Planning with and for Multiagent Systems
Papers from the AAAI Workshop
Michael Brenner and Marie desJardins, Cochairs
Multiagent systems (MAS) have become an important subfield of AI, and several classical AI topics are now broadly studied in their MAS (i.e. distributed) variants. Multiagent planning (MAP) extends classical AI planning to domains where several agents can plan and act together. Application areas of MAP include multirobot environments, cooperating Internet agents, logistics, manufacturing, military tasks, etc. While related MAS disciplines (e.g. distributed constraint satisfaction) have benefited from standardized problem specifications and benchmarks, existing work on MAP is still very heterogeneous.
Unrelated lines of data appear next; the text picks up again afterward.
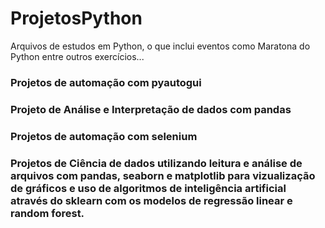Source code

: # ProjetosPython
Arquivos de estudos em Python, o que inclui eventos como Maratona do Python entre outros exercícios...

### Projetos de automação com pyautogui

### Projeto de Análise e Interpretação de dados com pandas

### Projetos de automação com selenium

### Projetos de Ciência de dados utilizando leitura e análise de arquivos com pandas, seaborn e matplotlib para vizualização de gráficos e uso de algoritmos de inteligência artificial através do sklearn com os modelos de regressão linear e random forest.
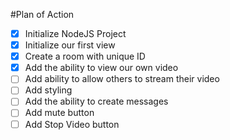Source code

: #Plan of Action

- [X] Initialize NodeJS Project
- [X] Initialize our first view
- [X] Create a room with unique ID
- [X] Add the ability to view our own video
- [ ] Add ability to allow others to stream their video
- [ ] Add styling
- [ ] Add the ability to create messages
- [ ] Add  mute button
- [ ] Add Stop Video button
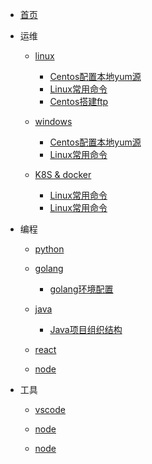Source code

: 
* [首页](/)

* 运维

  * [linux](/linux/)
    * [Centos配置本地yum源](/linux/centos-config-local-yum-repo.md)
    * [Linux常用命令](linux/linux-cmd.md)
    * [Centos搭建ftp](linux/centos-install-vsftpd.md)

  * [windows](/windows/)
    * [Centos配置本地yum源](/linux/centos-config-local-yum-repo.md)
    * [Linux常用命令](linux/linux-cmd.md)

  * [K8S & docker](/k8s/)
    * [Linux常用命令](linux/linux-cmd.md)
    * [Linux常用命令](linux/linux-cmd.md)

* 编程

  * [python](/python/)

  * [golang](/golang/)
    * [golang环境配置](/golang/config-golang-envs.md)

  * [java](/java/)
    * [Java项目组织结构](/java/java-project-struct.md)

  * [react](/react/)

  * [node](/node/)

* 工具

  * [vscode](/vscode/)

  * [node](/node/)

  * [node](/node/)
Approaches differ for example in their emphasis on either the distributed planning or the distributed plan execution process, in the ways communication and perception are used, and in whether a global plan for all agents or a local plan for each agent is produced. Some of the underlying questions have been recently addressed in related fields, such as in extensions of classical planning to concurrent plan models or in distributed versions of heuristic search algorithms, but the diversity of MAP approaches makes it difficult for MAP research as a whole to benefit from these developments. Therefore, this workshop intends to bring together researchers working on any form of multiagent planning or in related fields to discuss their common and differing goals and research methods, and to identify potentials for collaboration and cross-fertilization.